I am trying to use the conditinal If..Else statements in creating UDF,
but i keep receiving an error message that states:

Incorrect syntax near the keyword 'Else'

Any suggestions in helping me to resolve this problem would be greatly
appreciated.

Smitty

----------


## MAK

--Example

create function dbo.Getoddeven (@number int)
returns varchar(4)
as
begin
declare @oddeven varchar(4)
set @oddeven = case when Convert(decimal(10,2),@number)/2- @number/2 = 0 then 'Even' 
else 'Odd' end
return @oddeven
end



--select dbo.Getoddeven (4)
--select dbo.Getoddeven (5)

----------


## MAK

create function dbo.Getoddeven (@number int)
returns varchar(4)
as
begin
declare @oddeven varchar(4)
if Convert(decimal(10,2),@number)/2- @number/2 = 0 
begin
set @oddeven ='Even' 
end else
begin
set @oddeven ='Odd' 
end
return @oddeven
end



--select dbo.Getoddeven (4)
--select dbo.Getoddeven (5)

----------


## Studious01

Thanks for all your help!

I was wandering if you can help me with something else...

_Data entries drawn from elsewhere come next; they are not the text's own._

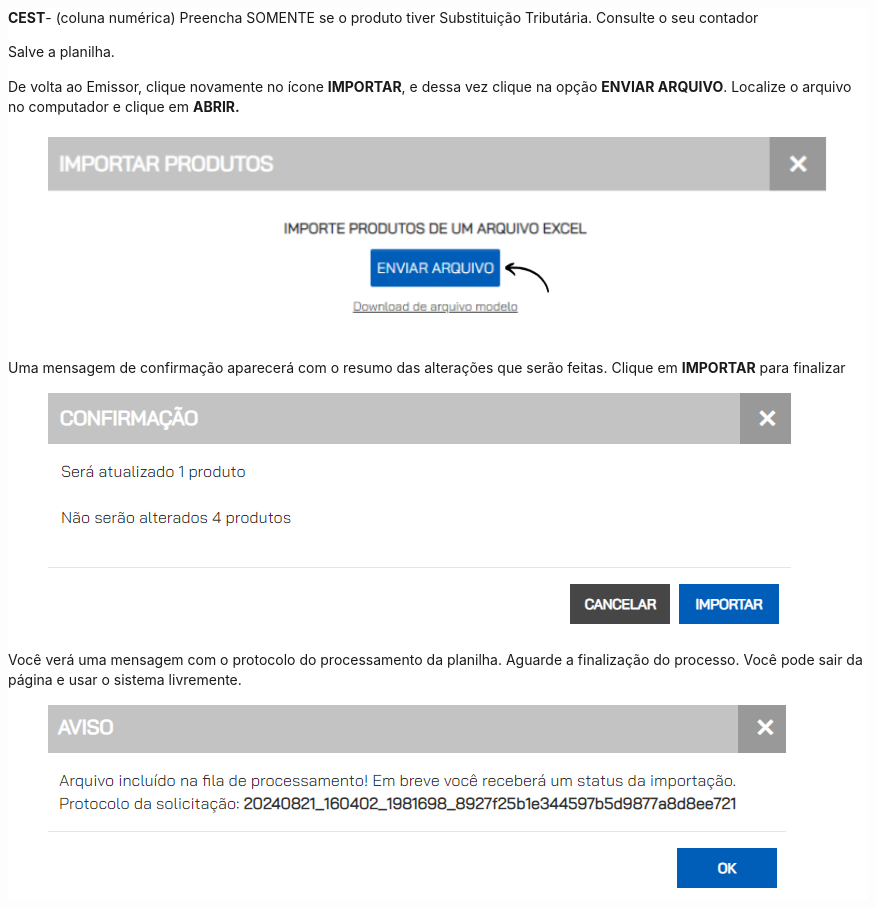 **CEST**- (coluna numérica) Preencha SOMENTE se o produto tiver Substituição Tributária. Consulte
&#x20;o seu contador

Salve a planilha.

De volta ao Emissor, clique novamente no ícone **IMPORTAR**, e dessa vez clique na opção **ENVIAR
&#x20;ARQUIVO**. Localize o arquivo no computador e clique em **ABRIR.**

#### &#xD;

<figure><img src="../../.gitbook/assets/image (13).png" alt=""><figcaption></figcaption></figure>

Uma mensagem de confirmação aparecerá com o resumo das alterações que serão feitas. Clique
&#x20;em **IMPORTAR** para finalizar

<figure><img src="../../.gitbook/assets/image (14).png" alt=""><figcaption></figcaption></figure>

Você verá uma mensagem com o protocolo do processamento da planilha. Aguarde a finalização
&#x20;do processo. Você pode sair da página e usar o sistema livremente.



<figure><img src="../../.gitbook/assets/image (15).png" alt=""><figcaption></figcaption></figure>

I am trying to determine the sales revenue for an employee using three
table,employee, orders, and details ororder,using a stored procedure and a cursor.

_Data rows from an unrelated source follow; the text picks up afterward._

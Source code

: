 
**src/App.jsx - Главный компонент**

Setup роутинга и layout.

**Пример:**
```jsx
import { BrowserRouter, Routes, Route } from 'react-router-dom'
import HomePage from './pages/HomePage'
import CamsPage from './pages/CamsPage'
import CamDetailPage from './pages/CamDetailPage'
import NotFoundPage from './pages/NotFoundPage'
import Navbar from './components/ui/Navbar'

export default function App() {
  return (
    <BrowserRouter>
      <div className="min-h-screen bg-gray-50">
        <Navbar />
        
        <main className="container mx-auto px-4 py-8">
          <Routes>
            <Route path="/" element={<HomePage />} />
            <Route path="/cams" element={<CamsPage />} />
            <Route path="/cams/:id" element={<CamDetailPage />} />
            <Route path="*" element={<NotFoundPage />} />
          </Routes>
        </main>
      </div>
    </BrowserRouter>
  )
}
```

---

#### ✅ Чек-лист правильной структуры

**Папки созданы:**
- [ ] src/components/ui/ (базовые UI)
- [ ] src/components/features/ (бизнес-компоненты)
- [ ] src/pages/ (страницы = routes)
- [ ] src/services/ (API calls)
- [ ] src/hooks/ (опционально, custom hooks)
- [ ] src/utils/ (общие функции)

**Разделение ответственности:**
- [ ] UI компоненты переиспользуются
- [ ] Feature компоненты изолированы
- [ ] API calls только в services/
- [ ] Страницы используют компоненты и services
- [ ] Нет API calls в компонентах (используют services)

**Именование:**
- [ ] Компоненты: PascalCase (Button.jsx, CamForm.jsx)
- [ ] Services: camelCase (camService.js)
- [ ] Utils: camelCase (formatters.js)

is there as way to connect back to the employee the sales revenue calculated after using a aggregate function from
table detailsoforder,such as...

@sales revenue=quantity*price
for this employee...
Thanks!

----------


## MAK

Please post sample data and expected results. You dont really need a cursor. Cursor is expensive.

----------